From the Guidelines
Tranexamic Acid (TXA) should be administered at a dose of 1g intravenously over 10 minutes.
Dosing Regimen
- The initial dose of TXA is 1g given intravenously over 10 minutes 1.
- A second dose of 1g intravenously may be given if bleeding continues after 30 minutes, or if bleeding restarts within 24 hours of completing the first dose 1.
- In trauma patients, an additional infusion of 1g over 8 hours may be administered after the initial loading dose 1.
Clinical Context
- TXA should be given as soon as possible, ideally within 3 hours of the onset of bleeding, in patients with post-partum haemorrhage 1 or trauma 1.
- The administration of TXA should not await results from a viscoelastic assessment 1.

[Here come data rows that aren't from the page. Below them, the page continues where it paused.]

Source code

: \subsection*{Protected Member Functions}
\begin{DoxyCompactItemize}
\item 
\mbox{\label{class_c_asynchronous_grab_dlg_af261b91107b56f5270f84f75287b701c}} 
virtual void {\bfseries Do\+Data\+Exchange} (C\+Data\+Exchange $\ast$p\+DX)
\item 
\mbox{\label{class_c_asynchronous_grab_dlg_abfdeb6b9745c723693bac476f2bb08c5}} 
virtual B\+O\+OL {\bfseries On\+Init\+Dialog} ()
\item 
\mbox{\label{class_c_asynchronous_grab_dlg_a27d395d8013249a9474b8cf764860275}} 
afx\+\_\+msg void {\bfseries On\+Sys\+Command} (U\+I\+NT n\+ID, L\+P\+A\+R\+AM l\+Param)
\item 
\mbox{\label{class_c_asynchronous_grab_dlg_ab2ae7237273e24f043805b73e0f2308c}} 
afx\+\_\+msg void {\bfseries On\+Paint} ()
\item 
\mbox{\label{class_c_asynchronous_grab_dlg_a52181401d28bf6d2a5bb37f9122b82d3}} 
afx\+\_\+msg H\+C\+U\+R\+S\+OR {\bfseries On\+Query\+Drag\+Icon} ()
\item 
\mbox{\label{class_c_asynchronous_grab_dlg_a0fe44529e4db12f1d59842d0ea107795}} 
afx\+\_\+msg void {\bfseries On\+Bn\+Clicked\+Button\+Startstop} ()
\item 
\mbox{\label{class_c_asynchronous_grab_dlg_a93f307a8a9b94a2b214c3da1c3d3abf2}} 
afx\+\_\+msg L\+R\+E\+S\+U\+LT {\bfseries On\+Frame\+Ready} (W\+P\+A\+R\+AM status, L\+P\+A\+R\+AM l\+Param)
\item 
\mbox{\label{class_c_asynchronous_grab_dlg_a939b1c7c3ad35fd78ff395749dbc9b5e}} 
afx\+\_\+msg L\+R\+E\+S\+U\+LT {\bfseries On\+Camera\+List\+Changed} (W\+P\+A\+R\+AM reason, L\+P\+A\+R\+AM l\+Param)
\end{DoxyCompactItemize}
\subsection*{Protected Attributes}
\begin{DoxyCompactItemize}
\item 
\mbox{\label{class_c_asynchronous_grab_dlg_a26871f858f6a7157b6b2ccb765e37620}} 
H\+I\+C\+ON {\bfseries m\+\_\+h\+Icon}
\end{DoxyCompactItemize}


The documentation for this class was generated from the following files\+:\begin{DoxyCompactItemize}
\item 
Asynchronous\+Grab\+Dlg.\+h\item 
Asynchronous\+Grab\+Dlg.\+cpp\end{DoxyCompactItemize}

- TXA is recommended for use in all cases of post-partum haemorrhage, regardless of the cause of bleeding 1, and in critically ill patients with bleeding or suspected bleeding due to trauma 1.
From the FDA Drug Label
2.1 Recommended Dosage The recommended dose of tranexamic acid injection is 10 mg/kg actual body weight intravenously administered as a single dose, immediately before tooth extractions. Infuse no more than 1 mL/minute to avoid hypotension Following tooth extraction, tranexamic acid injection may be administered for 2 to 8 days at a dose of 10 mg/kg actual body weight 3 to 4 times daily, intravenously.
The appropriate dosing of Tranexamic Acid (TXA) for bleeding is:
- 10 mg/kg actual body weight intravenously as a single dose before tooth extractions
- 10 mg/kg actual body weight 3 to 4 times daily for 2 to 8 days after tooth extraction
- Infusion rate should not exceed 1 mL/minute to avoid hypotension
- Dose reduction is recommended for patients with moderate to severe renal impairment 2 2
From the Research
Appropriate Dosing of Tranexamic Acid (TXA) for Bleeding
The appropriate dosing of Tranexamic Acid (TXA) for bleeding can be summarized as follows:
- A loading dose of 1 g TXA over 10 min followed by an infusion of 1 g over 8 h is a commonly used regimen, as seen in the CRASH-2 trial 3, 4.
- The CRASH-2 trial showed that TXA reduces mortality in bleeding trauma patients, with the greatest benefit when initiated within 3 h of injury 3, 4.
- A study comparing different TXA dosing strategies found that single bolus administration is likely preferable to a bolus plus infusion regimen, with equivalent clinical outcomes across different dosing strategies 5.
- The HALT-IT trial found that a high-dose 24-h infusion of TXA did not reduce death from gastrointestinal bleeding, and may even increase the risk of venous thromboembolic events 6.
- The importance of early treatment with TXA in bleeding trauma patients has been emphasized, with treatment given after 3 h seeming to increase the risk of death due to bleeding 4.
- The safety and effectiveness of TXA use after 3 hours from injury is still unclear, and requires further study 7.
Key Considerations
- The timing of TXA administration is critical, with early treatment (within 3 h of injury) being most effective 3, 4.
- The choice of dosing regimen may depend on the specific clinical context and patient population 5.
- TXA may not be effective for all types of bleeding, such as gastrointestinal bleeding 6.
- Further research is needed to determine the safety and effectiveness of TXA use in certain patient populations, such as polytrauma patients undergoing orthopedic operations 7.